Historien spécialiste des États-Unis, directeur d’études à l’EHESS et du centre d’études Nord-américaines (Cena), Romain Huret revient sur une élection « exceptionnelle » par sa violence et sur l’impact qu’elle ne manquera pas d’avoir sur l’électorat américain et la fonction présidentielle elle-même.

Décideurs. En quoi cette élection aura-t-elle été différente des autres ?

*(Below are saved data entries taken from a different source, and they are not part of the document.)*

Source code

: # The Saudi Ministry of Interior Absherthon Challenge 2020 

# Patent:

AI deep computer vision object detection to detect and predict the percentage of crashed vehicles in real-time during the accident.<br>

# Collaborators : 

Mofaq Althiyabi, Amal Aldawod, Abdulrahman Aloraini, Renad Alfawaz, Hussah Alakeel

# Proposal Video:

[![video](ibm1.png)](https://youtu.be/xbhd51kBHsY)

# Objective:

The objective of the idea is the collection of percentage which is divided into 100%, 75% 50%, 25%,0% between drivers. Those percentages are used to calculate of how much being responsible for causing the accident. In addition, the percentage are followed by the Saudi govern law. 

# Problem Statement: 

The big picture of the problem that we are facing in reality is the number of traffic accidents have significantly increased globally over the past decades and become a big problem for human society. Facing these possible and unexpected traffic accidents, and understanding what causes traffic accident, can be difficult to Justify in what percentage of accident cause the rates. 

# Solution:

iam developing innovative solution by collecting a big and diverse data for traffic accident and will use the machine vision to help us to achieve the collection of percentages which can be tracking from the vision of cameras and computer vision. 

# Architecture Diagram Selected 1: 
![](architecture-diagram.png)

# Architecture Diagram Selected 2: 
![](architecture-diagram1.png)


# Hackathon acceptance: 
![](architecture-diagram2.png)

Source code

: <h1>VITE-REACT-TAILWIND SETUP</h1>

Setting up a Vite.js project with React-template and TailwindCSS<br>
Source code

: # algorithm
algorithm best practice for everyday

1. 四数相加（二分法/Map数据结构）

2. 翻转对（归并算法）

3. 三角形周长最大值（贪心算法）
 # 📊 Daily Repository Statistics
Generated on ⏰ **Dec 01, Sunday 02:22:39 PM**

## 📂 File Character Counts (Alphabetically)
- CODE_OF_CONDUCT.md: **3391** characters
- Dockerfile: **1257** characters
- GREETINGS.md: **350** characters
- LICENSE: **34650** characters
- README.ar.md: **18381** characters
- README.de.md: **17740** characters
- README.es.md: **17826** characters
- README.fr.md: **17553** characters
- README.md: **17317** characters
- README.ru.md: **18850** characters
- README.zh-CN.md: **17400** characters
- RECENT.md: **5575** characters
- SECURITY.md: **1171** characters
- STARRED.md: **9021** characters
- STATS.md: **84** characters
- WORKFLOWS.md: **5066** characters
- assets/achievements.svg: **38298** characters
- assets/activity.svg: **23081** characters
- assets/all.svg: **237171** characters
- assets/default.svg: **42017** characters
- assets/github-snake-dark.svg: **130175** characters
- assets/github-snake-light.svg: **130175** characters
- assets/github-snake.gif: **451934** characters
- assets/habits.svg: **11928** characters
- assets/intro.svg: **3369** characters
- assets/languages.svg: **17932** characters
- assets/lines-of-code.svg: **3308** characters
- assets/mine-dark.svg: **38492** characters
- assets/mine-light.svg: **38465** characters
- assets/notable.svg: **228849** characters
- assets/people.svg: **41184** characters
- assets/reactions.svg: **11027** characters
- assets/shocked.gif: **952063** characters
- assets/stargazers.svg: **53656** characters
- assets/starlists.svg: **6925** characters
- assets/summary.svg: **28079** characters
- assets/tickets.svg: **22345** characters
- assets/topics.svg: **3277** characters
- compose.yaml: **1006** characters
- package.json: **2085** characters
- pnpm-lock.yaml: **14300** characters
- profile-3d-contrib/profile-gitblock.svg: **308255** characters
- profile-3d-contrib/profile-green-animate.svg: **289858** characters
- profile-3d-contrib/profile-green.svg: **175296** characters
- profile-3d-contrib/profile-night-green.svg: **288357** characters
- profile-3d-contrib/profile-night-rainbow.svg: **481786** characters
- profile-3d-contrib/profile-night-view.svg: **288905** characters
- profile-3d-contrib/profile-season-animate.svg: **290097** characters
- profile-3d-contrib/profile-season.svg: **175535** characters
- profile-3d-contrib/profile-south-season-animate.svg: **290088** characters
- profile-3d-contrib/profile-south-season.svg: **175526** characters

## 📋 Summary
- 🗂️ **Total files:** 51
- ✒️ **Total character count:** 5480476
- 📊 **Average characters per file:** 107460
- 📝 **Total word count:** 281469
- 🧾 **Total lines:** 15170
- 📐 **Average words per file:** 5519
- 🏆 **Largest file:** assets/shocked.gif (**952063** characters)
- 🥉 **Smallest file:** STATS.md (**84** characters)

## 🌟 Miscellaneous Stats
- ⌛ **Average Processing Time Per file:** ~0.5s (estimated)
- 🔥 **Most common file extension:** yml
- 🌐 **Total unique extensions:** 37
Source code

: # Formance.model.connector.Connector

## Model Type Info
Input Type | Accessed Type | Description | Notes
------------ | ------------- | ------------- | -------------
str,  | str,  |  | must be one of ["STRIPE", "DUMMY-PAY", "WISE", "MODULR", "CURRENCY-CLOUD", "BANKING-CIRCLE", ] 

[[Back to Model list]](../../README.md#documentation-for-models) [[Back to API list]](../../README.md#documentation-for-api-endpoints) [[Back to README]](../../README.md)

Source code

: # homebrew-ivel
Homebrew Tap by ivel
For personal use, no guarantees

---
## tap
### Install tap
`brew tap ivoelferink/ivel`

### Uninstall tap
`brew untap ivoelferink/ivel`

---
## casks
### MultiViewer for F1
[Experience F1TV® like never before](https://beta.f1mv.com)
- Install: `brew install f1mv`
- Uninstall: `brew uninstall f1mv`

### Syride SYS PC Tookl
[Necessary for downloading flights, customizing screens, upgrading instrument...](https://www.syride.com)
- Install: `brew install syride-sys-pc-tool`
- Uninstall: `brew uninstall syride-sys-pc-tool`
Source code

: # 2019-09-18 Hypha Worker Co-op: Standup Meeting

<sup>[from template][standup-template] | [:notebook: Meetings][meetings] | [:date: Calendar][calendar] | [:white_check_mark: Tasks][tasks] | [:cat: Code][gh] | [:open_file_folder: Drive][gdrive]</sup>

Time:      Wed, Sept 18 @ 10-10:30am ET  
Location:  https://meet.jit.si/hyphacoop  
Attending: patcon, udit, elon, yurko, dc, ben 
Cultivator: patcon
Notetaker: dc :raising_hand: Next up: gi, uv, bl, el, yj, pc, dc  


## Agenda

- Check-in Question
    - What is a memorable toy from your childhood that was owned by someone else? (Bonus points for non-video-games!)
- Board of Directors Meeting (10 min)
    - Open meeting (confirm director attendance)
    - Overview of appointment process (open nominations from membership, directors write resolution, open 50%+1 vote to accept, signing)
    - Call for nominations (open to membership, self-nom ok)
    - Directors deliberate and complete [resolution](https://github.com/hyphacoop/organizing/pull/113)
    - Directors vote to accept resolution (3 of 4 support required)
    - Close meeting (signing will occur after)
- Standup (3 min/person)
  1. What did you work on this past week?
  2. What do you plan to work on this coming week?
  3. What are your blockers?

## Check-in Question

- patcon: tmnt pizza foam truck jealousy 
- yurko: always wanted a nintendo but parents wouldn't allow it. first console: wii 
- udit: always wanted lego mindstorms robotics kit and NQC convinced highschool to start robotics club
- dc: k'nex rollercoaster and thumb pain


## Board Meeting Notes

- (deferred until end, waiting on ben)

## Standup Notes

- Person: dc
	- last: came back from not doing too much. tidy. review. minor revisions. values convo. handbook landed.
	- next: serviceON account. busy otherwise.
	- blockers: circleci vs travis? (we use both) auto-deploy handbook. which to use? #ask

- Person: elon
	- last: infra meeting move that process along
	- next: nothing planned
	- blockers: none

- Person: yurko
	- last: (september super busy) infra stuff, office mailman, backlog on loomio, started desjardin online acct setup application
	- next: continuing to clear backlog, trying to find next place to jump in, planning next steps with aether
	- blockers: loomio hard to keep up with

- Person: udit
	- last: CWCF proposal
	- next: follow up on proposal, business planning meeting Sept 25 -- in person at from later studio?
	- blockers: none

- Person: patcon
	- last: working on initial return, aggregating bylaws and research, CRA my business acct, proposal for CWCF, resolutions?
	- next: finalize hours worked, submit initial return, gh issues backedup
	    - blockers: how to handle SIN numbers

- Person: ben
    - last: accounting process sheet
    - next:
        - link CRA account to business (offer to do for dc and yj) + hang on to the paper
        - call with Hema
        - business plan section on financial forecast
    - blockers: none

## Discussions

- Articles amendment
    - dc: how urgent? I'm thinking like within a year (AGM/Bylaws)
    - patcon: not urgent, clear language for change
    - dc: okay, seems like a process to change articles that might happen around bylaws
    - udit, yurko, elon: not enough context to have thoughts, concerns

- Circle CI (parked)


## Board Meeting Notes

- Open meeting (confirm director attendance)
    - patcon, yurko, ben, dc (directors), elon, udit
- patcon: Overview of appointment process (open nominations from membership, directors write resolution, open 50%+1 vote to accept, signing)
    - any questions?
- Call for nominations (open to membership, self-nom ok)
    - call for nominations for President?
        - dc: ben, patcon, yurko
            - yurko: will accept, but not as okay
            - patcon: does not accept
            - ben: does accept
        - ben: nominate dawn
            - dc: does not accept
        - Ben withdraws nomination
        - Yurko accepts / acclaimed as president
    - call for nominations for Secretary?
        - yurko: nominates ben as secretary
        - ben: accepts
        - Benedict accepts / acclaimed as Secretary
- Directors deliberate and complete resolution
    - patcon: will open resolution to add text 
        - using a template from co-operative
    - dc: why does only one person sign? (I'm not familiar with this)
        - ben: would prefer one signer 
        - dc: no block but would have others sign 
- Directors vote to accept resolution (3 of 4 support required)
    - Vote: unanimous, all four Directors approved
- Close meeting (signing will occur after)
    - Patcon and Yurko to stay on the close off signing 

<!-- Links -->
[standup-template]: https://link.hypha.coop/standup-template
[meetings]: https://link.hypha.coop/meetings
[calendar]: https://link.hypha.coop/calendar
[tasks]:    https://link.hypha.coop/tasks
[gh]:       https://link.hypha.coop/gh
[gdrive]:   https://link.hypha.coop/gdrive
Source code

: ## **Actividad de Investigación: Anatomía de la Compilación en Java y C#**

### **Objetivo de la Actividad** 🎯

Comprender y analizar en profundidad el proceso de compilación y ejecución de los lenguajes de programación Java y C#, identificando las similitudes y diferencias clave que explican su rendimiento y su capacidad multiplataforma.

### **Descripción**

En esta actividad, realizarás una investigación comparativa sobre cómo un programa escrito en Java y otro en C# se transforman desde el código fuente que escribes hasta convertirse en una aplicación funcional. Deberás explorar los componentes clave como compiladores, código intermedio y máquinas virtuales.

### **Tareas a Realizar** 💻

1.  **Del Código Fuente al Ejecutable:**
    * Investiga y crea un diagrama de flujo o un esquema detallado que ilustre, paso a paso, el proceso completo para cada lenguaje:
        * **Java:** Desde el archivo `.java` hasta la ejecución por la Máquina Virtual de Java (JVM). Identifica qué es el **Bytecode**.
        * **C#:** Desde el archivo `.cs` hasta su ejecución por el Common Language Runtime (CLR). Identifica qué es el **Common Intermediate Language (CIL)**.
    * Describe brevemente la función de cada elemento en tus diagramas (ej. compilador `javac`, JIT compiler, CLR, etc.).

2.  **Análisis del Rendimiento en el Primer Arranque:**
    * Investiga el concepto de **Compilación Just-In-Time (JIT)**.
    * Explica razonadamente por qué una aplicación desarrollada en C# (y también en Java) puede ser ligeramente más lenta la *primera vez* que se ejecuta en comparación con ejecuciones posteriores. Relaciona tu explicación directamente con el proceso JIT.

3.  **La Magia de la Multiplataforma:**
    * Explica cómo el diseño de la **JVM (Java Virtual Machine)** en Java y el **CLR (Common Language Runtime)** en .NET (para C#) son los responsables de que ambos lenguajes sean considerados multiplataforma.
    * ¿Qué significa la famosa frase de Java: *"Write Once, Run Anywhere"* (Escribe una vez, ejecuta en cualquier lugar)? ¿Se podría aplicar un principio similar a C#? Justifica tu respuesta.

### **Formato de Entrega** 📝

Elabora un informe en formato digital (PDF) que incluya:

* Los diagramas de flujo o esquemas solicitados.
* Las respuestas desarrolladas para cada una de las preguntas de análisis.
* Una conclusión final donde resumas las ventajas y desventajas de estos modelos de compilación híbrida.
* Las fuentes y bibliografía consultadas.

Romain Huret. C’est une élection qui restera exceptionnelle par le degré de violence inouï déployé par les deux candidats : aussi bien Donald Trump qu’Hillary Clinton ayant passé les dernières semaines à s’attaquer et à se menacer, Clinton allant, à la fin, jusqu’à traiter les électeurs de Trump d’imbéciles. Même aux États-Unis où l’on aime la confrontation, on n’avait jamais vu cela.

 

Pensez-vous que cela aura un impact sur l’attitude des électeurs au cours des prochaines heures ?

Cela va très probablement jouer sur le taux d’abstention. Les plus jeunes électeurs de gauche, notamment, sont extrêmement déçus et pourraient s’abstenir de voter pour sanctionner la médiocrité des débats et l’agressivité extrême des deux candidats.

 

Comment résumeriez-vous la posture des deux favoris ces dernières semaines ?

Trump a cultivé son image d’électron libre, de candidat anti-système, en maintenant des positions très dures et, surtout, en jouant la carte anti-Clinton, ce qui, on le constate maintenant qu’ils sont au coude-à-coude, lui a plutôt bien réussi. Quant à Hillary Clinton, elle a eu très peu de prise sur lui car il a refusé l’essentiel des débats de fond. Résultat, cela a produit une campagne flottante, qui n’a pas apporté de réponse véritable aux interrogations des Américains, mais a donné un débat extrêmement personnalisé, marqué par des attaques individuelles qui ont escamoté les sujets de fond : inégalités, emploi, dette…

 

« La campagne telle qu’elle a été menée va laisser des traces au sein de la société américaine et impacter le rôle du nouveau président, quel qu’il soit »

 

Cette absence de débat véritable ne risque-t-elle pas d’aggraver le mécontentement d’une partie de la société américaine ?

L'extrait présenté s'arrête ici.